Şampiyonadaki en büyük hayal kırıklığının Fransa olduğunu belirten Capello, şöyle konuştu:

''Kağıt üzerinde çok güçlü takımdı ama sahada varlık gösteremediler. Kazanmak için sahip olmaları gereken ruha sahip değillerdi. Portekiz çok iyi oyunculara sahipti ama çabuk elendi. Güçlü ve iyi bir takımdı, ama mücadelede yapması gerekenleri gerçekleştiremedi. EURO 2008'de çok yenilikler, ilginç şeyler görmedik. En ilginç şey Terim'i dinlerken gördüklerimizdi. Bir takımın, takım ruhunu nasıl kazanacağı... Rusya başlangıçta üzerimde olumlu etki bıraktı, ama zaman içinde bu özelliğini yitirdi. Almanya kanımca çok güçlü değildi belki, ama her zaman olduğu gibi ilk 4'e girmeyi başardı. Sonuna kadar mücadele azimleri çok önemli. Türkiye-Hırvatistan maçını izledim. Tarihi bir maçtı bence. Uzun top oynamaktan bahsediliyor ama Türkiye'nin kalecisi çok iyiydi. Ceza sahasından vuruşunu hemen kullandı, hiç zaman kaybetmedi ve bu vuruşlar çok tehlikeli oldu. Türkler son anda kazanmayı bildiler. Avrupa Şampiyonasını, en iyi takım kazandı. Bundan büyük coşku duydum. Aragones sadece Barcelona'nın futbolunu milli takıma oynatmayı bildi. Güven doldular. Oysa ki bu güven duygusu eskiden eksikti. Artık Aragones yok.''

-İNGİLTERE'NİN PSİKOLOJİK SORUNU-

İngiliz Milli Takımı'nın yeni teknik direktörü olduğunu vurgulayan Capello, ''Ulusal bir takımın antrenörü olmanın zorluklarını yeni anlıyorum'' dedi.

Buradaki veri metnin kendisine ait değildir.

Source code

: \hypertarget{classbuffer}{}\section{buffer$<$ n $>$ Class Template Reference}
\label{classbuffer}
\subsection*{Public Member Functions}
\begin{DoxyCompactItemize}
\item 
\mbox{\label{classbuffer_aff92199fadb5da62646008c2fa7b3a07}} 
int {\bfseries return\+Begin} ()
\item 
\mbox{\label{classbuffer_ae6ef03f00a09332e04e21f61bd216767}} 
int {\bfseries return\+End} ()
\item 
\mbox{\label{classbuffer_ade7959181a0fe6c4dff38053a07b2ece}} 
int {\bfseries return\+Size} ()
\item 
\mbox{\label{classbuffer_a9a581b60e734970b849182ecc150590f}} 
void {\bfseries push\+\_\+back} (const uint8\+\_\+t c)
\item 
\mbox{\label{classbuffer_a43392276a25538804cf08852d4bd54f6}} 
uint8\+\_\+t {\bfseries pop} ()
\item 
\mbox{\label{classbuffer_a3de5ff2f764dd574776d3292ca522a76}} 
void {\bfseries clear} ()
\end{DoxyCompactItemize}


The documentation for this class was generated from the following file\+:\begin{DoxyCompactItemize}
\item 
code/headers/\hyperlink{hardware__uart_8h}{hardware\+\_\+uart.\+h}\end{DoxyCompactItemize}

Capello, milli takım antrenörlerinin kazanma isteklerini farklı kulüplerden gelen oyunculara aktarmak zorunda olduklarını vurgulayarak, bunu en iyi İtalya'nın eski teknik direktörü Lippi'nin yaptığını söyledi.

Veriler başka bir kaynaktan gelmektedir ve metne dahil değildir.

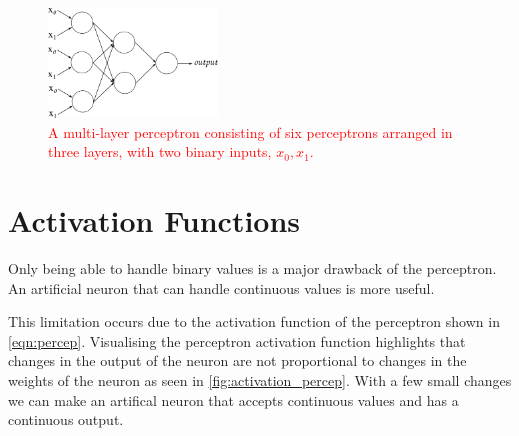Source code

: \begin{figure}[h]
	\centering
	\includegraphics[width=0.4\textwidth]{Figs/intro2dl/mlp.png}
	
	\caption{\textcolor{red}{A multi-layer perceptron consisting of six perceptrons arranged in three layers, with two binary inputs, $x_0, x_1$.}}
	\label{fig:mlp}
\end{figure}

%
%

\section{Activation Functions}

Only being able to handle binary values is a major drawback of the perceptron. An artificial neuron that can handle continuous values is more useful.

This limitation occurs due to the activation function of the perceptron shown in \autoref{eqn:percep}. Visualising the perceptron activation function highlights that changes in the output of the neuron are not proportional to changes in the weights of the neuron as seen in \autoref{fig:activation_percep}. With a few small changes we can make an artifical neuron that accepts continuous values and has a continuous output.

İngiltere'nin deplasmanda rahat maç kazandığını belirten Capello, şunları konuştu:

''İngiltere Milli Takımı, Wembley'de oynadığında korkuyor. Psikolojik sorun var. Biz insanoğlu olarak kafamıza önem vermeliyiz. Zihin programlanmalı. Bir takım korkarsa başarılı olması zor. Almanya'nın belli nitelikleri var. Çok çok iyi bir takım değil, ama inanıyorlar. Adeta tank gibiler ve sonuna kadar mücadele ediyorlar. Bu sayede her şeyin üstesinden gelmesini başarıyorlar.''

Capello, teknik adamların oyunun ancak yüzde 20'sine etki sağlayabileceğini ve bunun da önemli bir oran olduğunu sözlerine ekledi.

-ARAGONES-

Fenerbahçe Teknik Direktörü Luis Aragones ise Türkiye'nin Euro 2008'de inanılmaz güzel oynadığını ve çok etkileyici bir performans ortaya koyduğunu söyledi. Türkiye, İspanya, Almanya ve İngiltere'nin güç olarak birbirine yakın takımlar olduğunu belirten Aragones, ''Türkiye'nin Çek Cumhuriyeti'ni 3-2 yenmesi inanılmaz bir durumdu'' dedi.

Antrenörlerin sahada en iyi performansın sergilenmesi için çalıştıklarını belirten Aragones, bu tür şampiyonalarda, bazı futbolcuları dışarıda bırakmanın inanılmaz zor bir karar olduğunu kaydetti.

İspanya'nın şampiyonalarda hep sona gelmemekle ünlü olduğunu vurgulayan Aragones, ''İspanya, finallere çıkamazdı ve aslında bu sona yaklaşmak için şansa ihtiyaçları vardı'' diye konuştu.

Şampiyonada mücadele ettikleri Fatih Terim'i bir arkadaş olarak gördüğünü dile getiren Aragones, ''Türkiye çok iyi üne sahip. Orada, inanılmaz bir iş çıkardı. Hem İspanya hem de Türkiye'nin böyle devam etmesini diliyorum. Türkiye de İspanya da çok önemli bir Avrupa Şampiyonası çıkardı'' dedi.